Well we all hope you continue blogging! Not only do you bring to light relevant innovations from confrences like CIKM, but you add your own personal insights as well. Your post about your father is especially heartfelt, and as one who's father is a geophysicist, I know what it is like to grow up in a world of wonder.
In regards to your comment about how recommendation systems can change the face of display, I am working with a startup that is tackling such a problem. If you are interested, I'd love to introduce the opportunity to you.
Looking forward to speaking and good luck!

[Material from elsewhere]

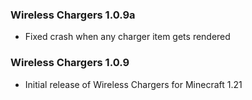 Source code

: ### Wireless Chargers 1.0.9a
- Fixed crash when any charger item gets rendered

### Wireless Chargers 1.0.9
- Initial release of Wireless Chargers for Minecraft 1.21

Wow. I'm glad I got to meet you at HCIR last year, and I hope our paths cross again soon. Good luck finding your next challenge!
Greg,
Good luck with your future...
Thanks a lot for your blog articles.
Good luck with whatever you decide to do next!!
Congratulations, Greg, and good luck. Stay in touch!
Dave
Best wishes and have fun with whatever you do next, Greg! Hopefully we'll bump into each other sometime again in the near future. :)
Greg -- good luck with your endeavors. It was great meeting you last sumer. Hope our paths will cross again soon.
truth be told, i was fascinated with the Live Labs group and dreamed of working there one day. And that was mostly because of you. I am an avid reader of your blog and will continue to be so. I wish you all the best for all of your future endeavors.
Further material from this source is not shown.